The waveforms folder contains ECG (electrocardiogram), PPG (photoplethysmogram), and Resp (respiration) waveform data as WFDB records. The waveform data is organized into folders by visit. Parent folders are named by the last 3 digits of the CSN. These folders contain CSN-level folders, which contain subfolders for each waveform data type (ECG, PPG, respiration), containing multi-segment WFDB-compatible records of the waveforms.

Technical Validation

We confirmed the completeness and consistency of de-identification, ensuring that all HIPAA identifiers were removed and that all perturbations were consistent across data elements. Perturbed values include patient identifiers (MRN), visit identifiers (CSN), ages, timestamps, and free-text radiology report impressions.
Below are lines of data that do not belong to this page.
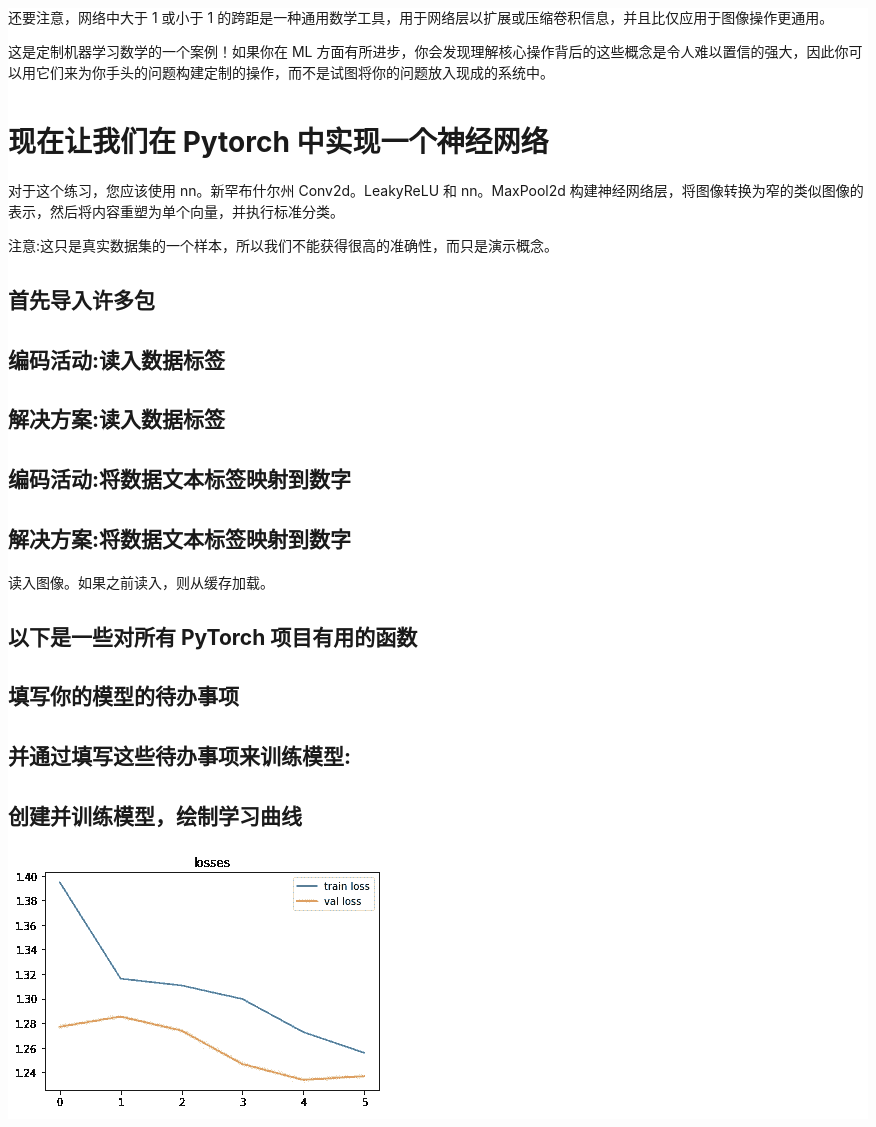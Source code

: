 还要注意，网络中大于 1 或小于 1 的跨距是一种通用数学工具，用于网络层以扩展或压缩卷积信息，并且比仅应用于图像操作更通用。

这是定制机器学习数学的一个案例！如果你在 ML 方面有所进步，你会发现理解核心操作背后的这些概念是令人难以置信的强大，因此你可以用它们来为你手头的问题构建定制的操作，而不是试图将你的问题放入现成的系统中。

# 现在让我们在 Pytorch 中实现一个神经网络

对于这个练习，您应该使用 nn。新罕布什尔州 Conv2d。LeakyReLU 和 nn。MaxPool2d 构建神经网络层，将图像转换为窄的类似图像的表示，然后将内容重塑为单个向量，并执行标准分类。

注意:这只是真实数据集的一个样本，所以我们不能获得很高的准确性，而只是演示概念。

## 首先导入许多包

## 编码活动:读入数据标签

## 解决方案:读入数据标签

## 编码活动:将数据文本标签映射到数字

## 解决方案:将数据文本标签映射到数字

读入图像。如果之前读入，则从缓存加载。

## 以下是一些对所有 PyTorch 项目有用的函数

## 填写你的模型的待办事项

## 并通过填写这些待办事项来训练模型:

## 创建并训练模型，绘制学习曲线

![](img/ec34cc4d4fa663b7df79f647a8895655.png)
Validation included the following checks:

  1. 1.

    Original and the de-identified MRNs are disjoint sets.

  2. 2.

    Original and the de-identified CSNs are disjoint sets.

  3. 3.

    All shifted timestamps range between years 2150 and 2350.

  4. 4.

    Since ages were randomly perturbed by adding a number from {-2,-1,0,1,2} to the original age, we ensured that the distribution of differences between true and perturbed ages was uniform across this range.

  5. 5.

    All event timestamps in a visit fall between arrival and departure times, with certain appropriate exceptions (e.g. results reported after ED departure).

  6. 6.

    All timestamps for a given patient were shifted by the same amount, with rare exceptions: some diagnoses had missing Noted_date in the pmh table (typically marked as 1900-01-01), for which the de-identified timestamp was set to 2150-01-01.

  7. 7.

    De-identification of the radiology report impressions in the rads table was confirmed by independent human reviewers.